Task statement: Look below for the line containing "- A busca pode"; from there through the line containing "- Remove a orientação", both lines included, please set down each line exactly and nothing else.

━━━━━━

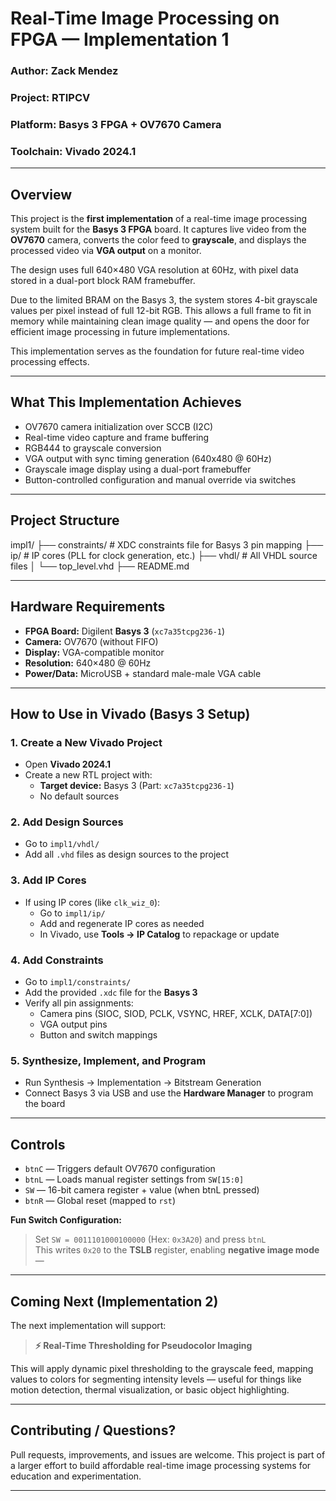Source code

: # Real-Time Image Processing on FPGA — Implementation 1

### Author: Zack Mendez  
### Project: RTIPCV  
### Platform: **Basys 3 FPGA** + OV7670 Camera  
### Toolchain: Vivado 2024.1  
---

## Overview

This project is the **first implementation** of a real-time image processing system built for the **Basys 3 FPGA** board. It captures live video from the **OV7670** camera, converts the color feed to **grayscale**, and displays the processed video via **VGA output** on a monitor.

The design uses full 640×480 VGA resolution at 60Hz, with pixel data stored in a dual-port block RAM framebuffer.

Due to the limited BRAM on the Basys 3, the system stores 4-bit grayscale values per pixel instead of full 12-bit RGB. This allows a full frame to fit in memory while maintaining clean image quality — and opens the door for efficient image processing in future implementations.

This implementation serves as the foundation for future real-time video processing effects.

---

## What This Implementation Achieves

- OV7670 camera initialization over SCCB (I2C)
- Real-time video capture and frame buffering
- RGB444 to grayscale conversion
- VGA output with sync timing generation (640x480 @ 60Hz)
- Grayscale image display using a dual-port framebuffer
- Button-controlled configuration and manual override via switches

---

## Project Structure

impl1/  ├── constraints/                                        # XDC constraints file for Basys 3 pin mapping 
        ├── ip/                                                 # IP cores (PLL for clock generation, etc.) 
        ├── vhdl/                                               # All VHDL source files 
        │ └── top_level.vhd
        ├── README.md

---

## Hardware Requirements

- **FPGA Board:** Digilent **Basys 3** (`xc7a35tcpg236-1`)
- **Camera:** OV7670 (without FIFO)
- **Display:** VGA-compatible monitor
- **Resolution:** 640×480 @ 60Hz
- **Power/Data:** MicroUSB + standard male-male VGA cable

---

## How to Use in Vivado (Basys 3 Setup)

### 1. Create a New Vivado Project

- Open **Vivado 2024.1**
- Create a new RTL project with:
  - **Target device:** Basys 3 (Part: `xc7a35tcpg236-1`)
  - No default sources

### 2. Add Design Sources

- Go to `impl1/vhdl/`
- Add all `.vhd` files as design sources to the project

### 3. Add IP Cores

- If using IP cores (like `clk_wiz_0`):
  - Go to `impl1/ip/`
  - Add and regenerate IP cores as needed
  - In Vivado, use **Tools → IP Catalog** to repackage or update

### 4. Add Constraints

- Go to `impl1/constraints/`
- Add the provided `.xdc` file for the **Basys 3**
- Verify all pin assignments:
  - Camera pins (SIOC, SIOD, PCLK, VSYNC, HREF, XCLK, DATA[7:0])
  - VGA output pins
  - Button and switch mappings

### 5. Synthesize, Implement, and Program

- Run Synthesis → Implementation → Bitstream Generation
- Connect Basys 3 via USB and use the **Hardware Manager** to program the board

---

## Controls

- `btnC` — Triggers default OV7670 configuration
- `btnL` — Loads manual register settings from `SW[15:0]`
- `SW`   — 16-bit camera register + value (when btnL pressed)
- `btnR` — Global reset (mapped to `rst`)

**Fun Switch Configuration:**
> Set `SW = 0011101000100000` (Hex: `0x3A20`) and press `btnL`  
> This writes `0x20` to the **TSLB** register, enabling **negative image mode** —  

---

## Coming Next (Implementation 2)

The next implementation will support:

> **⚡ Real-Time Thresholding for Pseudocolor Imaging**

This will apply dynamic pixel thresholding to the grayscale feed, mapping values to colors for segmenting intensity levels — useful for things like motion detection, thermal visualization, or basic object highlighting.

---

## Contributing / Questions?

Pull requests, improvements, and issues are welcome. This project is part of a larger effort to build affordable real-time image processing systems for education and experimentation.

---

━━━━━━

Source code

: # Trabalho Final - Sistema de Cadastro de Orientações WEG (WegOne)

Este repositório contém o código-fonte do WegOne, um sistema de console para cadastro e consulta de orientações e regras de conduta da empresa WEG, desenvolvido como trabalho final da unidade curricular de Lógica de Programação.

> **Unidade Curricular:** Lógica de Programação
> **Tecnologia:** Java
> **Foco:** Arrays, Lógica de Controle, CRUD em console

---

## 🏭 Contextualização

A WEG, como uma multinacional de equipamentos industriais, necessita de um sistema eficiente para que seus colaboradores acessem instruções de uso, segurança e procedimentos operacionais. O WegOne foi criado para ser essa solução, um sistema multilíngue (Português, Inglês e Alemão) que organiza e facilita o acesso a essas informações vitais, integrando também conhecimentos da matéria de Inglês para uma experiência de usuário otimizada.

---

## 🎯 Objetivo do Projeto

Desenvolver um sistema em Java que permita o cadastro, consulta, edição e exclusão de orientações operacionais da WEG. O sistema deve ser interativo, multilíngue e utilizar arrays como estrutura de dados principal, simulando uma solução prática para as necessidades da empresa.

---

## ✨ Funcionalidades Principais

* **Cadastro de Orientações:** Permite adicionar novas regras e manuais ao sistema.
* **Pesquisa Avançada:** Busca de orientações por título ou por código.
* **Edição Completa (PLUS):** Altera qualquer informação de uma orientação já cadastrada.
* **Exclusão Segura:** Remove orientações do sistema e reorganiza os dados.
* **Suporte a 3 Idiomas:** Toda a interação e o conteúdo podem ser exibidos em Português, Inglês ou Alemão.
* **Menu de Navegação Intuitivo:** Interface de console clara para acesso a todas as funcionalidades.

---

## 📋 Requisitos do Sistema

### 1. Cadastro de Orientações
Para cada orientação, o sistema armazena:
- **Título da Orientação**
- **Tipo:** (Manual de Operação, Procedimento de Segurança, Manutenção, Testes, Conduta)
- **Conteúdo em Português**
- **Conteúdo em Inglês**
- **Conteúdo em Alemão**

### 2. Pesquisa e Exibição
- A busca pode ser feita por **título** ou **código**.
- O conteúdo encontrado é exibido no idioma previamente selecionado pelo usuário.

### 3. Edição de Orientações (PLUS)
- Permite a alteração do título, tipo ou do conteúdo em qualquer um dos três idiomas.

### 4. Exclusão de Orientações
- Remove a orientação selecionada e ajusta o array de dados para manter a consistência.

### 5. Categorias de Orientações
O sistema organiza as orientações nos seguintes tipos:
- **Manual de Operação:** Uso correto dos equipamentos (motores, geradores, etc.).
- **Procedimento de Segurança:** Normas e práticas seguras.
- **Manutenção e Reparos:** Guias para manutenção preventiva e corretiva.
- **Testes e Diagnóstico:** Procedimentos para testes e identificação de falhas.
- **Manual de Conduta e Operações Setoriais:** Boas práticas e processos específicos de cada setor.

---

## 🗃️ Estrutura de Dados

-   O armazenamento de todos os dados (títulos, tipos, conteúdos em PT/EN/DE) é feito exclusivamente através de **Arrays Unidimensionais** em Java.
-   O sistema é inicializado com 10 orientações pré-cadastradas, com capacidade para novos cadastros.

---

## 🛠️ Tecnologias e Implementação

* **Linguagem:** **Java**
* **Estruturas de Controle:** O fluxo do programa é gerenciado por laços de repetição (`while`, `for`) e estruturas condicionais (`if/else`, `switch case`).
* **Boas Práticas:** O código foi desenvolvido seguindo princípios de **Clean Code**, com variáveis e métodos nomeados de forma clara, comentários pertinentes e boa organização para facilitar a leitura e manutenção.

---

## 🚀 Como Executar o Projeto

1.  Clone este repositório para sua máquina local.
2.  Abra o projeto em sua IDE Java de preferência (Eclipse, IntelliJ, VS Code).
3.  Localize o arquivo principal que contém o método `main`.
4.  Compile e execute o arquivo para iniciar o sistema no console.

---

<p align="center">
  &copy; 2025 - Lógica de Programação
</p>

━━━━━━

Output below:
- A busca pode ser feita por **título** ou **código**.
- O conteúdo encontrado é exibido no idioma previamente selecionado pelo usuário.

### 3. Edição de Orientações (PLUS)
- Permite a alteração do título, tipo ou do conteúdo em qualquer um dos três idiomas.

### 4. Exclusão de Orientações
- Remove a orientação selecionada e ajusta o array de dados para manter a consistência.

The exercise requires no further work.